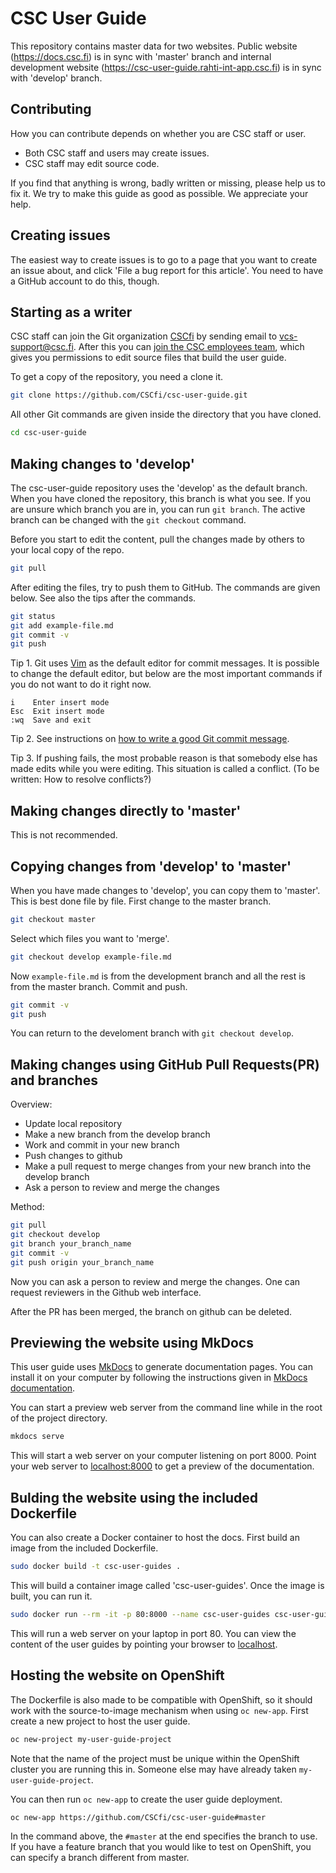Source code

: # CSC User Guide

This repository contains master data for two websites. Public website
(https://docs.csc.fi) is in sync with 'master' branch and internal
development website (https://csc-user-guide.rahti-int-app.csc.fi) is
in sync with 'develop' branch.



## Contributing

How you can contribute depends on whether you are CSC staff or user.

* Both CSC staff and users may create issues.
* CSC staff may edit source code.

If you find that anything is wrong, badly written or missing, please
help us to fix it. We try to make this guide as good as possible. We
appreciate your help.



## Creating issues

The easiest way to create issues is to go to a page that you want to
create an issue about, and click 'File a bug report for this
article'. You need to have a GitHub account to do this, though.



## Starting as a writer

CSC staff can join the Git organization
[CSCfi](https://github.com/CSCfi) by sending email to
vcs-support@csc.fi. After this you can [join the CSC employees
team](https://github.com/orgs/CSCfi/teams/employees/members), which
gives you permissions to edit source files that build the user guide.

To get a copy of the repository, you need a clone it.

```bash
git clone https://github.com/CSCfi/csc-user-guide.git
```

All other Git commands are given inside the directory that you have
cloned.

```bash
cd csc-user-guide
```



## Making changes to 'develop'

The csc-user-guide repository uses the 'develop' as the default
branch. When you have cloned the repository, this branch is what you
see. If you are unsure which branch you are in, you can run `git
branch`. The active branch can be changed with the `git checkout`
command.

Before you start to edit the content, pull the changes made by others
to your local copy of the repo.

```bash
git pull
```

After editing the files, try to push them to GitHub. The commands are
given below. See also the tips after the commands.

```bash
git status
git add example-file.md
git commit -v
git push
```

Tip 1. Git uses [Vim](https://www.vim.org) as the default editor for commit
messages. It is possible to change the default editor, but below are
the most important commands if you do not want to do it right now.

```
i    Enter insert mode
Esc  Exit insert mode
:wq  Save and exit
```

Tip 2. See instructions on [how to write a good Git commit
message](https://chris.beams.io/posts/git-commit/).

Tip 3. If pushing fails, the most probable reason is that somebody
else has made edits while you were editing. This situation is called a
conflict. (To be written: How to resolve conflicts?)



## Making changes directly to 'master'

This is not recommended.



## Copying changes from 'develop' to 'master'

When you have made changes to 'develop', you can copy them to
'master'. This is best done file by file. First change to the master
branch.

```bash
git checkout master
```

Select which files you want to 'merge'.

```bash
git checkout develop example-file.md
```

Now `example-file.md` is from the development branch and all the rest
is from the master branch. Commit and push.

```bash
git commit -v
git push
```

You can return to the develoment branch with `git checkout develop`.

## Making changes using GitHub Pull Requests(PR) and branches

Overview:

 - Update local repository
 - Make a new branch from the develop branch
 - Work and commit in your new branch
 - Push changes to github
 - Make a pull request to merge changes from your new branch into the develop branch
 - Ask a person to review and merge the changes

Method:

```bash
git pull
git checkout develop
git branch your_branch_name
git commit -v
git push origin your_branch_name
```

Now you can ask a person to review and merge the changes. One can request
reviewers in the Github web interface.

After the PR has been merged, the branch on github can be deleted.

## Previewing the website using MkDocs

This user guide uses [MkDocs](http://www.mkdocs.org/) to generate
documentation pages. You can install it on your computer by following
the instructions given in [MkDocs
documentation](http://www.mkdocs.org/#installation).

You can start a preview web server from the command line while in the
root of the project directory.

```bash
mkdocs serve
```

This will start a web server on your computer listening on port
8000. Point your web server to [localhost:8000](http://localhost:8000)
to get a preview of the documentation.



## Bulding the website using the included Dockerfile

You can also create a Docker container to host the docs. First build
an image from the included Dockerfile.

```bash
sudo docker build -t csc-user-guides .
```

This will build a container image called 'csc-user-guides'. Once the
image is built, you can run it.

```bash
sudo docker run --rm -it -p 80:8000 --name csc-user-guides csc-user-guides
```

This will run a web server on your laptop in port 80. You can view the
content of the user guides by pointing your browser to
[localhost](http://localhost).



## Hosting the website on OpenShift

The Dockerfile is also made to be compatible with OpenShift, so it
should work with the source-to-image mechanism when using `oc
new-app`. First create a new project to host the user guide.

```bash
oc new-project my-user-guide-project
```

Note that the name of the project must be unique within the OpenShift
cluster you are running this in. Someone else may have already taken
`my-user-guide-project`.

You can then run `oc new-app` to create the user guide deployment.

```bash
oc new-app https://github.com/CSCfi/csc-user-guide#master
```

In the command above, the `#master` at the end specifies the branch to
use. If you have a feature branch that you would like to test on
OpenShift, you can specify a branch different from master.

====================

■ Brief ■
Please give again the lines above between the line holding "all the rest" and the line holding "- Make a pull", inclusive, exactly as they are and with nothing added.

■ Result below ■
Now `example-file.md` is from the development branch and all the rest
is from the master branch. Commit and push.

```bash
git commit -v
git push
```

You can return to the develoment branch with `git checkout develop`.

## Making changes using GitHub Pull Requests(PR) and branches

Overview:

 - Update local repository
 - Make a new branch from the develop branch
 - Work and commit in your new branch
 - Push changes to github
 - Make a pull request to merge changes from your new branch into the develop branch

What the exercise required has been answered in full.